A REPORT ON
"A PHYSICAL DEMONSTRATION OF
THE REAL EXISTENCE OF
THE HOMEOPATHIC REMEDY"
by Alphonse Gay and Jean Boiron
Editions des Laboratories P.H.R., Lyon, France, 1953

Monument to Dr. C.F. Samuel Hahnemann, Scott Circle, Washington, D. C. erected by the American Institute of  Homeopathy and dedicated and presented to the U. S. Government on June 21, 1900. Sculptor, C. H. Niehaus.  Architect, J. F. Harder.
 This report was taken from James Stephenson, M.D.'s REVIEW OF INVESTIGATIONS INTO THE ACTION OF SUBSTANCES IN DILUTIONS GREATER THAN 1 X 10 -24 (MICRODILUTIONS) from the Journal of the American Institute of Homeopathy, November, 1955, Vol. 48, No. 11, pp. 327-335

     In 1951 Alphonse Gay demonstrated that microdilutions have dielectric indices which differ from their liquid vehicles and are specific both for the substances in dilution as well as for the degree of dilution. His apparatus consisted of "a type of capacitance, a mercury armature and a dielectric easily interchangeable . . . introduced in circuit with a galvanometer."

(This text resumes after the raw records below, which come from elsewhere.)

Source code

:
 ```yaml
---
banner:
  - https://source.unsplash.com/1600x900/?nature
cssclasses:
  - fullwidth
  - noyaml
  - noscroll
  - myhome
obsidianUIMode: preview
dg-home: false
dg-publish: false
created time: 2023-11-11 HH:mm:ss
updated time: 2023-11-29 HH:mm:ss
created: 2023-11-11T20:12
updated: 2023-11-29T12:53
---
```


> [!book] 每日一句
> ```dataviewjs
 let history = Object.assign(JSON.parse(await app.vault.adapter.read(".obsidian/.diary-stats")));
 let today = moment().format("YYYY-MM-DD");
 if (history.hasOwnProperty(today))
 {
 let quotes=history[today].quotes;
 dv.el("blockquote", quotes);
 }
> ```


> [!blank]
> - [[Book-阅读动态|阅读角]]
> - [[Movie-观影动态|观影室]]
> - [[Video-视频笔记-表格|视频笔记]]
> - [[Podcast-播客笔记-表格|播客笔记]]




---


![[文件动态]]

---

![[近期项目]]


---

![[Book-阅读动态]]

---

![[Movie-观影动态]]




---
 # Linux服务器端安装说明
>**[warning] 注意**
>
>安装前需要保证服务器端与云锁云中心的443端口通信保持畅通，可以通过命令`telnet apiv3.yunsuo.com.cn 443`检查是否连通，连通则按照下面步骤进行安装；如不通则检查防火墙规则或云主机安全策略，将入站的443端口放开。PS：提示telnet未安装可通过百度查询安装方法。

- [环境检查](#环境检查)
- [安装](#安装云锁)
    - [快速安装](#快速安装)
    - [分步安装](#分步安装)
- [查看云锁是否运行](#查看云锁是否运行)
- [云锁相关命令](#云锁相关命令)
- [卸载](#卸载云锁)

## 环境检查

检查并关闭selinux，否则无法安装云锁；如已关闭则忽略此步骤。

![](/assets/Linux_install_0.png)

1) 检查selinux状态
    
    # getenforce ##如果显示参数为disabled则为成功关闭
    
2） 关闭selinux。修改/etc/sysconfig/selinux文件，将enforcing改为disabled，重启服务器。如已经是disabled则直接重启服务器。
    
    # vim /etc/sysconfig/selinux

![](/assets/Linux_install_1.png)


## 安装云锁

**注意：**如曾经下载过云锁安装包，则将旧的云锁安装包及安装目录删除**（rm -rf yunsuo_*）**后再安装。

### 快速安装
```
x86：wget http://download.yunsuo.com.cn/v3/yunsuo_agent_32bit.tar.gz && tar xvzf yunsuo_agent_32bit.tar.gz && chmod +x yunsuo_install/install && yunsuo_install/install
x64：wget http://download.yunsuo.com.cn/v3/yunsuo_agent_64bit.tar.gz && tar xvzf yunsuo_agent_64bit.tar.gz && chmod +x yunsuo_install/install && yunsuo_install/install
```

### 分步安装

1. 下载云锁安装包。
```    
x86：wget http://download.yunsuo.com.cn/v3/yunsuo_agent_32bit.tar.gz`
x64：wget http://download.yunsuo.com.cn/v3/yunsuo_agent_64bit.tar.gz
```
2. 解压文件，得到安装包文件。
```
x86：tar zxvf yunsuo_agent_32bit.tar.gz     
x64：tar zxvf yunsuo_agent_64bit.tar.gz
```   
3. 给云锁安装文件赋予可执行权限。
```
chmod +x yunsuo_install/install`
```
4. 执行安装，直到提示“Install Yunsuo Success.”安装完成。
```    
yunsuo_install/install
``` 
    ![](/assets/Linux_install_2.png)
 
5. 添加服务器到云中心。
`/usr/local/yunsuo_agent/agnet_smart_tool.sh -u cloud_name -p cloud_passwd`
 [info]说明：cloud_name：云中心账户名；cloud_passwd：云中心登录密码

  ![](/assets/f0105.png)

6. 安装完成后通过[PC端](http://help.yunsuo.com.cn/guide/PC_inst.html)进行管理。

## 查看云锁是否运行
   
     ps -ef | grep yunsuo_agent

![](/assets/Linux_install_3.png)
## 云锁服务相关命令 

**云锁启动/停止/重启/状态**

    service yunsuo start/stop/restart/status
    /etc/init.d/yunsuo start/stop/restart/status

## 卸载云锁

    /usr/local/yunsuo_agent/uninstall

     The changes in capacitance of the various microdilutions were recorded as fluctuations of the galvanometer from zero. He obtained sinusoidal curves for microdilutions ranging up to 10 to the 60th power of Strychnos nux vomica, Pulsatilla nigricans, Lycopodium clavatum, Cinchona officinalis, Ignatia amara, Castoreum, Moschus, sodium chloride and Sepia officinalis.
     In 1952 Gay and Boiron reported the result of a series of exhaustive investigations into the action of microdilutions . In a comparison between the capacitance of distilled water and sodium chloride, carried through identical stages of dilution to 10 to the sixtieth power, both dilutions gave sinusoidal curves which approximated each other fairly closely except that at 10 to the 26th, 38th and 54th power they were in direct opposition.
     In addition they found that "Ohms law is not applicable for microdilutions . . . that the electrical resistance is not linear for frequencies between 1.050 and 2.650 periods per second."
     In 1953 Gay extended his work in collaboration with Jean Boiron. Using the same apparatus, in 100 out of 100 attempts they were able to distinguish  a flask containing sodium chloride, diluted out 10 to the 54th power, (which by my reckoning is the same as 27c and is well beyond Avogadro's limit -j.b.) from six other identical flasks containing distilled water.